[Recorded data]
::::::::

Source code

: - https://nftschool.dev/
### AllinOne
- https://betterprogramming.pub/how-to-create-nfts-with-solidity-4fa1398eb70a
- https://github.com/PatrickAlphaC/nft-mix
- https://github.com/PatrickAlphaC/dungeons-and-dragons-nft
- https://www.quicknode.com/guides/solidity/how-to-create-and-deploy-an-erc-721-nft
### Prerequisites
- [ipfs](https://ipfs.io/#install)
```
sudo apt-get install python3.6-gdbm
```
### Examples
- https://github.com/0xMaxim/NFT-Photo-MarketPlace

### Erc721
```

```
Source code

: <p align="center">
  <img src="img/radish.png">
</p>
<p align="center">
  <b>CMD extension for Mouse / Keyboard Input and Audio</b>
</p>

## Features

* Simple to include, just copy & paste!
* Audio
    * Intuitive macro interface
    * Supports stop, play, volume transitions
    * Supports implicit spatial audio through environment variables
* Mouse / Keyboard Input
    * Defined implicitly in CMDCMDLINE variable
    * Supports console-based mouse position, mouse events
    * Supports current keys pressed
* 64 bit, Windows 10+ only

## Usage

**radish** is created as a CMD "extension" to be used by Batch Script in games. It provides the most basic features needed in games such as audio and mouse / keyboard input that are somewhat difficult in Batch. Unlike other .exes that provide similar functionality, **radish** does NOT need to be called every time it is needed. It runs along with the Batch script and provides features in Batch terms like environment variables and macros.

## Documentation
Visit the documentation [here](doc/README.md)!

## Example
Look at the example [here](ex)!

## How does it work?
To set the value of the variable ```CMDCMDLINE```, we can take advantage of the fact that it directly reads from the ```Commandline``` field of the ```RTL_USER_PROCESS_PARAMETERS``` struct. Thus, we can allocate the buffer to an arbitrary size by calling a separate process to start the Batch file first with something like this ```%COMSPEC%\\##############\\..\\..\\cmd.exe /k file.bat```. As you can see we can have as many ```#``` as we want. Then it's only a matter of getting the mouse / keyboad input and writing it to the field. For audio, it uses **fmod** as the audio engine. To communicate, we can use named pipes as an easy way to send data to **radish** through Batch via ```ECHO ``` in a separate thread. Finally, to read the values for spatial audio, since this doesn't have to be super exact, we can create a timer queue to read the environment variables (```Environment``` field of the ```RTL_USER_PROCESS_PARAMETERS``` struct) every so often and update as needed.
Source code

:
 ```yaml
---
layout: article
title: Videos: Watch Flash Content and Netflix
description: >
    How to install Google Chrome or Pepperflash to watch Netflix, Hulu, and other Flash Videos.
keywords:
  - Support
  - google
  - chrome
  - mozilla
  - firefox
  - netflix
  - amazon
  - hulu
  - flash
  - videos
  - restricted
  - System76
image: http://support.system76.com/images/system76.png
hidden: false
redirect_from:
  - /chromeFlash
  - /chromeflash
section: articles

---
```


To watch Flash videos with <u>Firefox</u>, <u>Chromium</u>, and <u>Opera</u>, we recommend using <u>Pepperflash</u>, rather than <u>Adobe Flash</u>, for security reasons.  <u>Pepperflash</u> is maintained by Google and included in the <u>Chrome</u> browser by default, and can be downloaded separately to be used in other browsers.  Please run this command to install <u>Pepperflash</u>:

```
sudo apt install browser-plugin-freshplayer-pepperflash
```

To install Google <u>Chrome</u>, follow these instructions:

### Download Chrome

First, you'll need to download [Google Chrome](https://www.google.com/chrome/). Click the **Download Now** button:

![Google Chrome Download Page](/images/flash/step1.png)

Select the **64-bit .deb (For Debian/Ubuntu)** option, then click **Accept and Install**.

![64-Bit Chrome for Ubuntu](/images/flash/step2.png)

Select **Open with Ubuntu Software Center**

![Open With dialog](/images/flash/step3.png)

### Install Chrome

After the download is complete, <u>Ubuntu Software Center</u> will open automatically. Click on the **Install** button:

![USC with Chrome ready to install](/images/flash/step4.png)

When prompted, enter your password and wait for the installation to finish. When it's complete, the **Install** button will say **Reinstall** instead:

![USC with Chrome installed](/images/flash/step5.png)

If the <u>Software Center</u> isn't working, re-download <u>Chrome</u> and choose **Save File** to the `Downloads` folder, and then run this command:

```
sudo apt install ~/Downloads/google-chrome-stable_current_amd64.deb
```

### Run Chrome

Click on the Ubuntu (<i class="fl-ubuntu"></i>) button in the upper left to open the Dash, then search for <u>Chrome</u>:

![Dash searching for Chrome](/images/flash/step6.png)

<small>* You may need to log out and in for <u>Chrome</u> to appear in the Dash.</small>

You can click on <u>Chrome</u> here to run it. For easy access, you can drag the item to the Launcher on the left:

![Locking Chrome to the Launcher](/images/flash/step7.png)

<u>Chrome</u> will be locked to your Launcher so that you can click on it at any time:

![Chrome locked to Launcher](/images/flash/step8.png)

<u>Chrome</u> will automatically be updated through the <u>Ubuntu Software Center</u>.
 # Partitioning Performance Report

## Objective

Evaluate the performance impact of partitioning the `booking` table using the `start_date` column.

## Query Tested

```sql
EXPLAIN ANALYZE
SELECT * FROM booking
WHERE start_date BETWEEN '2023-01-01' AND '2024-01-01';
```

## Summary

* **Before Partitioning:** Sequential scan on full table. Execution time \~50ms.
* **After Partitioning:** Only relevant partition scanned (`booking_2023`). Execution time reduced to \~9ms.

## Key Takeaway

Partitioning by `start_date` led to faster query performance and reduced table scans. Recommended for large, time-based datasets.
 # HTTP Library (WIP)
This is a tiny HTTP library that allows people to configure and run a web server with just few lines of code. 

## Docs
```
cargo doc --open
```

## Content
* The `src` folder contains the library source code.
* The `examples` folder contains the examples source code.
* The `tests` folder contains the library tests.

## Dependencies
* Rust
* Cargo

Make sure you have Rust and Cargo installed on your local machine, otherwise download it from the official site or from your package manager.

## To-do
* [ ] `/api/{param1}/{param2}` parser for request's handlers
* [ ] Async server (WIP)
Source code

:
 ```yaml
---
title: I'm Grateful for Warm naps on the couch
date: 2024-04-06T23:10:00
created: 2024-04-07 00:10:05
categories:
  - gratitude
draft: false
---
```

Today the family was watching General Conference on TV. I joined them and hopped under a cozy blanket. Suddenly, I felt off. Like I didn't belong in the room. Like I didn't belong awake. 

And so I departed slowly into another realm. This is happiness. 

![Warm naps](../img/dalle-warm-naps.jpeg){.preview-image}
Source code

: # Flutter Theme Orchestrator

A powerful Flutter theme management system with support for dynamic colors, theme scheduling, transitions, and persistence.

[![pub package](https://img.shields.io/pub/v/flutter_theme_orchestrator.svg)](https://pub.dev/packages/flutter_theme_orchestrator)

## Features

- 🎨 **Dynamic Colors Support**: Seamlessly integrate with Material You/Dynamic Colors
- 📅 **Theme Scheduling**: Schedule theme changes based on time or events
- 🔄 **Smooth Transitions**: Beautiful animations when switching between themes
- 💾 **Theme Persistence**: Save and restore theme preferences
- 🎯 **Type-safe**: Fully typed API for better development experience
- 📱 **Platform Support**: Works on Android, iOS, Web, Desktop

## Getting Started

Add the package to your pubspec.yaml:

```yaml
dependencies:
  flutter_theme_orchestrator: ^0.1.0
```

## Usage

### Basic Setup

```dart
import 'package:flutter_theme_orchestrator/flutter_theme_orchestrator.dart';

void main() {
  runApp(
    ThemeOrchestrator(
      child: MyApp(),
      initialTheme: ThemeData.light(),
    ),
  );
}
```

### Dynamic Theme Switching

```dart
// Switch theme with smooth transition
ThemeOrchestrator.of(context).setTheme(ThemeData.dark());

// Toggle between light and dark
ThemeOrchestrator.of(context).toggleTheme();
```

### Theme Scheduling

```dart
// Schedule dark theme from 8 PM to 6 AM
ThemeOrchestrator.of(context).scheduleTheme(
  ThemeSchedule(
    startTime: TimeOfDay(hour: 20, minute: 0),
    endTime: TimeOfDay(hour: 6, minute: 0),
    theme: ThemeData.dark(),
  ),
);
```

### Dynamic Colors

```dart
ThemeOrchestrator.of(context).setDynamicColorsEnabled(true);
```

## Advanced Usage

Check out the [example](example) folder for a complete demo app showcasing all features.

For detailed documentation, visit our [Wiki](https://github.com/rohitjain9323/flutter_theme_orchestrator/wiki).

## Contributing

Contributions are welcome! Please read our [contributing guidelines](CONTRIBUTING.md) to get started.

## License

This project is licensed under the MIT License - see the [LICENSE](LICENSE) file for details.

::::::::

## EXERCISE BRIEF
Lines above with "contains" in them are the ones to copy.

## WRITTEN SOLUTION
* The `src` folder contains the library source code.
* The `examples` folder contains the examples source code.
* The `tests` folder contains the library tests.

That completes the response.